CSV.parse, CSV.stringify — a capable, easy-to-use CSV parser

This is a JavaScript module that can parse and create CSV files. The parser can be configured with different options to separate table cells (like , or tabs), different string delimiters (like " or '); it can read inputs as a string or as a file (with line ends of any OS).

Why?

JavaScript currently lacks a built-in CSV library, so I decided to make one.

But why‽

Okay, there are multiple CSV libraries out there, and there are “trivial” solutions, like splitting a string by line breaks, then splitting each string by commas. But parsing CSV is a lot more complicated than that. This is an attempt to implement a full CSV parser / stringifier that follows RFC 4180, but can be configured to be aligned with the parsing behavior of e.g. LibreOffice Calc. In the end, this was just a programming challenge for me.

Importing

The CSV parser is an ECMAScript 6 module, so it can be imported like this:

import CSV from "/path/to/CSV.js";

// Use CSV.parse and CSV.stringify here.

In Node.js, the default import might create a module object with a default property, so you might need to use this instead:

const CSV = (await import("/path/to/CSV.js")).default;

// Use CSV.parse and CSV.stringify here.

Feature overview

Read how the parser works in detail in Details.md. Read about the API in the next section.

The functionality scope of this parser is:

  • Turn CSV text files into a nested array
  • Turn CSV text files into an array of rows with a header-to-value mapping
  • Make the string delimiter configurable
  • Make the cell separators configurable
  • When a CSV file doesn’t follow RFC 4180, parse it like other parsers would (e.g. LibreOffice Calc)
  • Accept files with line ends from different operating systems (e.g. CRLF (\r\n) on Windows, LF (\n) on Linux, etc.)
  • Stringify nested arrays into a CSV file
  • Stringify arrays of rows with a header-to-value mapping into a CSV file
  • Make the file output configurable (string delimiter, cell separator, line ends)

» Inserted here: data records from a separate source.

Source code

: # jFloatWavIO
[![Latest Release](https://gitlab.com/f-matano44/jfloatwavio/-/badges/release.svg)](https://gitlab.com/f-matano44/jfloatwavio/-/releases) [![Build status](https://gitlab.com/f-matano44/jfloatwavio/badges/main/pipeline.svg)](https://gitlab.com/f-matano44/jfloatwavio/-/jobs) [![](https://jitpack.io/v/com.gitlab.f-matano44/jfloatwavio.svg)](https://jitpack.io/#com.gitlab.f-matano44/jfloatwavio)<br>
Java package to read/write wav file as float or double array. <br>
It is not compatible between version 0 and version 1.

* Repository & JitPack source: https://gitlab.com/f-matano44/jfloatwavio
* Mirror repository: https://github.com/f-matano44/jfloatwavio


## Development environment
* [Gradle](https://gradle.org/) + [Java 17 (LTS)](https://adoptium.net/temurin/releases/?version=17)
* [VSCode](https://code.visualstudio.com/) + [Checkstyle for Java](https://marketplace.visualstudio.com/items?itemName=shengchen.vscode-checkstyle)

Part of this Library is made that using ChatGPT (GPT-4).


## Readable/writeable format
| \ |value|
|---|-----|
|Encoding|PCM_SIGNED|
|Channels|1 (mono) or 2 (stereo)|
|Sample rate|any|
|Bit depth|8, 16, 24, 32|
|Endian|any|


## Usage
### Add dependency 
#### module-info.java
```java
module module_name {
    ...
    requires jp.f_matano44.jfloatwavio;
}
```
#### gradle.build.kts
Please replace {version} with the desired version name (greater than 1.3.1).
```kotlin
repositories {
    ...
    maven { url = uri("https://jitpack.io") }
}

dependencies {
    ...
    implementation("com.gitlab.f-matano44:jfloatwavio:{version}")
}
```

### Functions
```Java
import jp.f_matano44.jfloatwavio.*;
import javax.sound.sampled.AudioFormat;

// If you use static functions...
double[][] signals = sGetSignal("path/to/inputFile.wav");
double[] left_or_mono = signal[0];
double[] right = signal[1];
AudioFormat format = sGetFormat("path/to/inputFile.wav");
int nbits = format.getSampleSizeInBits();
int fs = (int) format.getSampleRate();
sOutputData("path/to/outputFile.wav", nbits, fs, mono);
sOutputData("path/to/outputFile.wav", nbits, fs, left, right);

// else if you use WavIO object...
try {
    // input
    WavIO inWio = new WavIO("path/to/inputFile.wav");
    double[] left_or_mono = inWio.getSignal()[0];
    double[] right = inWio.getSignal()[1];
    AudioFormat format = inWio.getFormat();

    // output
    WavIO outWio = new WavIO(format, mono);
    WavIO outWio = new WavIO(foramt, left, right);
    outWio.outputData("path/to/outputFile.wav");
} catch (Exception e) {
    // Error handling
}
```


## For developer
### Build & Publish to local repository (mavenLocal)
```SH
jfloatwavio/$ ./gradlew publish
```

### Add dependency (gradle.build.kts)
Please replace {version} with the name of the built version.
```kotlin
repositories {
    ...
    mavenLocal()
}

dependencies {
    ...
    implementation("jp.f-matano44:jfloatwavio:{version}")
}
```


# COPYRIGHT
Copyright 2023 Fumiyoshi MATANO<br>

Note that every cell is interpreted as text, not as a number, date or something else; there are no arrays of columns; and there are no other spreadsheet features like selection of parts of a table, Excel functions, etc. These things are out of scope for this project; this is not a spreadsheet library.

Parsing

The parser is mostly based on recognizing when a cell starts and when it ends. It implements a finite automaton (essentially a state transition table) and reads character by character; it transitions from a specific state to the next based on what character it reads.

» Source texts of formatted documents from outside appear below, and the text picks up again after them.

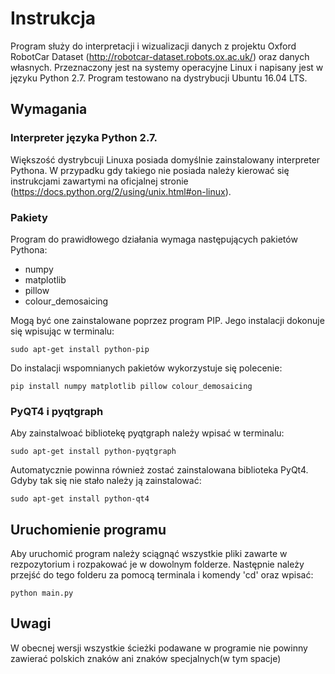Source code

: Instrukcja
=============================

Program służy do interpretacji i wizualizacji danych z projektu Oxford RobotCar Dataset (http://robotcar-dataset.robots.ox.ac.uk/) oraz danych własnych. Przeznaczony jest na systemy operacyjne Linux i napisany jest w języku Python 2.7. Program testowano na dystrybucji Ubuntu 16.04 LTS.

Wymagania
------------
### Interpreter języka Python 2.7.
Większość dystrybcuji Linuxa posiada domyślnie zainstalowany interpreter Pythona. W przypadku gdy takiego nie posiada należy kierować się instrukcjami zawartymi na oficjalnej stronie (https://docs.python.org/2/using/unix.html#on-linux).
### Pakiety
Program do prawidłowego działania wymaga następujących pakietów Pythona:
* numpy
* matplotlib
* pillow
* colour_demosaicing

Mogą być one zainstalowane poprzez program PIP. Jego instalacji dokonuje się wpisując w terminalu:

```
sudo apt-get install python-pip
```
Do instalacji wspomnianych pakietów wykorzystuje się polecenie:
```
pip install numpy matplotlib pillow colour_demosaicing
```

### PyQT4 i pyqtgraph
Aby zainstalwoać bibliotekę pyqtgraph należy wpisać w terminalu:
```
sudo apt-get install python-pyqtgraph
```
Automatycznie powinna również zostać zainstalowana biblioteka PyQt4. Gdyby tak się nie stało należy ją zainstalować:
```
sudo apt-get install python-qt4
```
Uruchomienie programu
------------------

Aby uruchomić program należy sciągnąć wszystkie pliki zawarte w rezpozytorium i rozpakować je w dowolnym folderze. Następnie należy przejść do tego folderu za pomocą terminala i komendy 'cd' oraz wpisać:
 ```
python main.py
```

Uwagi
------------------
W obecnej wersji wszystkie ścieżki podawane w programie nie powinny zawierać polskich znaków ani znaków specjalnych(w tym spacje)

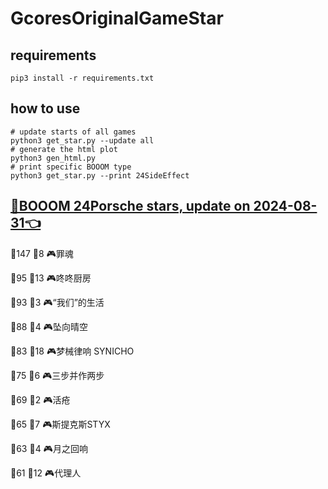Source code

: # GcoresOriginalGameStar

## requirements
```
pip3 install -r requirements.txt
```

## how to use
```
# update starts of all games
python3 get_star.py --update all
# generate the html plot
python3 gen_html.py
# print specific BOOOM type
python3 get_star.py --print 24SideEffect
```

## [🔗BOOOM 24Porsche stars, update on 2024-08-31👈](https://raw.githack.com/sichaozhang1112/GcoresOriginalGameStar/main/html/24Porsche.html) 
🌟147 👥8   🎮罪魂                 

🌟95  👥13  🎮咚咚厨房               

🌟93  👥3   🎮“我们”的生活            

🌟88  👥4   🎮坠向晴空               

🌟83  👥18  🎮梦械律响 SYNICHO       

🌟75  👥6   🎮三步并作两步             

🌟69  👥2   🎮活疮                 

🌟65  👥7   🎮斯提克斯STYX           

🌟63  👥4   🎮月之回响               

🌟61  👥12  🎮代理人                

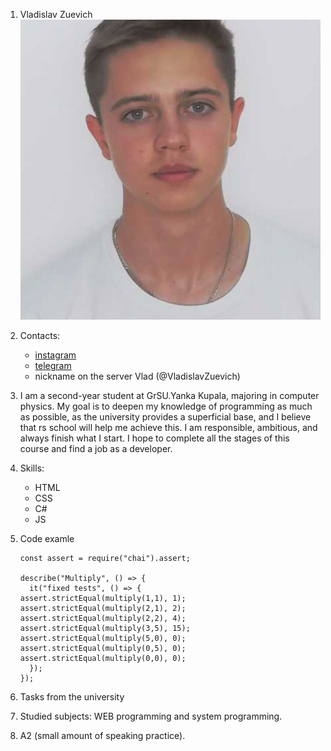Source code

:  1. Vladislav Zuevich
![alt text](image.png)
 2. Contacts:
    * [instagram](https://www.instagram.com/vladzuevich/) 
    * [telegram](https://t.me/+375333740269)
    * nickname on the server Vlad (@VladislavZuevich)

1. I am a second-year student at GrSU.Yanka Kupala, majoring in computer physics. My goal is to deepen my knowledge of programming as much as possible, as the university provides a superficial base, and I believe that rs school will help me achieve this. I am responsible, ambitious, and always finish what I start. I hope to complete all the stages of this course and find a job as a developer.
 2. Skills: 
    * HTML
    * CSS
    * C#
    * JS
 3. Code examle
    ```
    const assert = require("chai").assert;

    describe("Multiply", () => {
      it("fixed tests", () => {
    assert.strictEqual(multiply(1,1), 1);
    assert.strictEqual(multiply(2,1), 2);
    assert.strictEqual(multiply(2,2), 4);
    assert.strictEqual(multiply(3,5), 15); 
    assert.strictEqual(multiply(5,0), 0);
    assert.strictEqual(multiply(0,5), 0);
    assert.strictEqual(multiply(0,0), 0); 
      });
    });
    ```
 4. Tasks from the university
 5. Studied subjects: WEB programming and system programming.
 6. A2 (small amount of speaking practice).
    
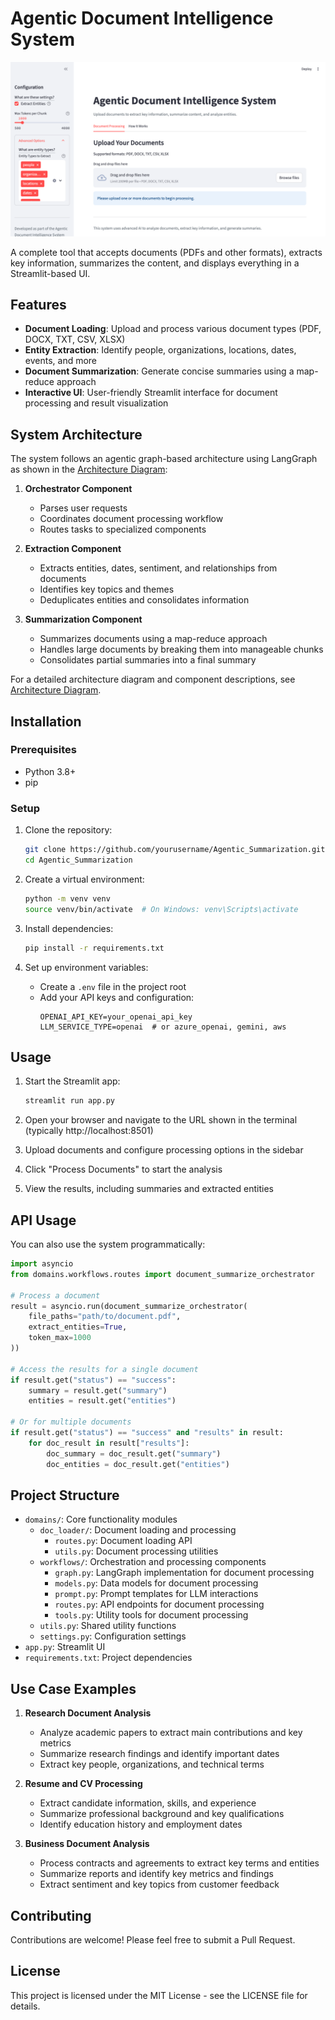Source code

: # Agentic Document Intelligence System

![img.png](img.png)

A complete tool that accepts documents (PDFs and other formats), extracts key information, summarizes the content, and displays everything in a Streamlit-based UI.

## Features

- **Document Loading**: Upload and process various document types (PDF, DOCX, TXT, CSV, XLSX)
- **Entity Extraction**: Identify people, organizations, locations, dates, events, and more
- **Document Summarization**: Generate concise summaries using a map-reduce approach
- **Interactive UI**: User-friendly Streamlit interface for document processing and result visualization

## System Architecture

The system follows an agentic graph-based architecture using LangGraph as shown in the [Architecture Diagram](architecture_diagram.md):

1. **Orchestrator Component**
   - Parses user requests
   - Coordinates document processing workflow
   - Routes tasks to specialized components

2. **Extraction Component**
   - Extracts entities, dates, sentiment, and relationships from documents
   - Identifies key topics and themes
   - Deduplicates entities and consolidates information

3. **Summarization Component**
   - Summarizes documents using a map-reduce approach
   - Handles large documents by breaking them into manageable chunks
   - Consolidates partial summaries into a final summary

For a detailed architecture diagram and component descriptions, see [Architecture Diagram](architecture_diagram.md).

## Installation

### Prerequisites

- Python 3.8+
- pip

### Setup

1. Clone the repository:
   ```bash
   git clone https://github.com/yourusername/Agentic_Summarization.git
   cd Agentic_Summarization
   ```

2. Create a virtual environment:
   ```bash
   python -m venv venv
   source venv/bin/activate  # On Windows: venv\Scripts\activate
   ```

3. Install dependencies:
   ```bash
   pip install -r requirements.txt
   ```

4. Set up environment variables:
   - Create a `.env` file in the project root
   - Add your API keys and configuration:
     ```
     OPENAI_API_KEY=your_openai_api_key
     LLM_SERVICE_TYPE=openai  # or azure_openai, gemini, aws
     ```

## Usage

1. Start the Streamlit app:
   ```bash
   streamlit run app.py
   ```

2. Open your browser and navigate to the URL shown in the terminal (typically http://localhost:8501)

3. Upload documents and configure processing options in the sidebar

4. Click "Process Documents" to start the analysis

5. View the results, including summaries and extracted entities

## API Usage

You can also use the system programmatically:

```python
import asyncio
from domains.workflows.routes import document_summarize_orchestrator

# Process a document
result = asyncio.run(document_summarize_orchestrator(
    file_paths="path/to/document.pdf",
    extract_entities=True,
    token_max=1000
))

# Access the results for a single document
if result.get("status") == "success":
    summary = result.get("summary")
    entities = result.get("entities")

# Or for multiple documents
if result.get("status") == "success" and "results" in result:
    for doc_result in result["results"]:
        doc_summary = doc_result.get("summary")
        doc_entities = doc_result.get("entities")
```

## Project Structure

- `domains/`: Core functionality modules
  - `doc_loader/`: Document loading and processing
    - `routes.py`: Document loading API
    - `utils.py`: Document processing utilities
  - `workflows/`: Orchestration and processing components
    - `graph.py`: LangGraph implementation for document processing
    - `models.py`: Data models for document processing
    - `prompt.py`: Prompt templates for LLM interactions
    - `routes.py`: API endpoints for document processing
    - `tools.py`: Utility tools for document processing
  - `utils.py`: Shared utility functions
  - `settings.py`: Configuration settings
- `app.py`: Streamlit UI
- `requirements.txt`: Project dependencies

## Use Case Examples

1. **Research Document Analysis**
   - Analyze academic papers to extract main contributions and key metrics
   - Summarize research findings and identify important dates
   - Extract key people, organizations, and technical terms

2. **Resume and CV Processing**
   - Extract candidate information, skills, and experience
   - Summarize professional background and key qualifications
   - Identify education history and employment dates

3. **Business Document Analysis**
   - Process contracts and agreements to extract key terms and entities
   - Summarize reports and identify key metrics and findings
   - Extract sentiment and key topics from customer feedback

## Contributing

Contributions are welcome! Please feel free to submit a Pull Request.

## License

This project is licensed under the MIT License - see the LICENSE file for details.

For example, a cell can be unquoted, e.g. Hello, or quoted, e.g. "Planet ""Earth""." (quotes within quoted strings are escaped like ""). In this case, the parser distinguishes between different rules to determine when an unquoted cell ends and when a quoted cell ends.

When it’s done, it outputs an object with the header row (the first row) and all remaining rows as simple arrays as well as objects mapping each header to its corresponding cell value.

A few parsing options exist to tell the parser how to treat the input string, how strict the RFC should be followed, and even whether the parser should emulate specific bugs exhibited in other parsers.

Stringification

The stringification accepts exactly the same output from the parser, although the mapped rows are optional; but it also accepts a simple nested array of values. Then each value containing string delimiters or cell separators, is properly quoted and escaped. Finally, everything is simply concatenated together with the right delimiters. Rows with insufficiently many values are padded to the end.

API

The CSV parser has two methods: parse and stringify. The naming is the same as in the built-in JSON parser.

Note: in the following examples, ⟨SP⟩ means the literal space character U+0020.

CSV.parse

const {
  header,
  rows,
  mappedRows
} = CSV.parse(
    csvString,
    {
      quote,
      separators,
      forceLineFeedAfterCarriageReturn,
      ignoreLineFeedBeforeEOF,
      ignoreSpacesAfterQuotedString,
      taintQuoteSeparatorLines
    } // Defaults to `{}`.
  );

csvString: string

This is the input string; the CSV file to be parsed.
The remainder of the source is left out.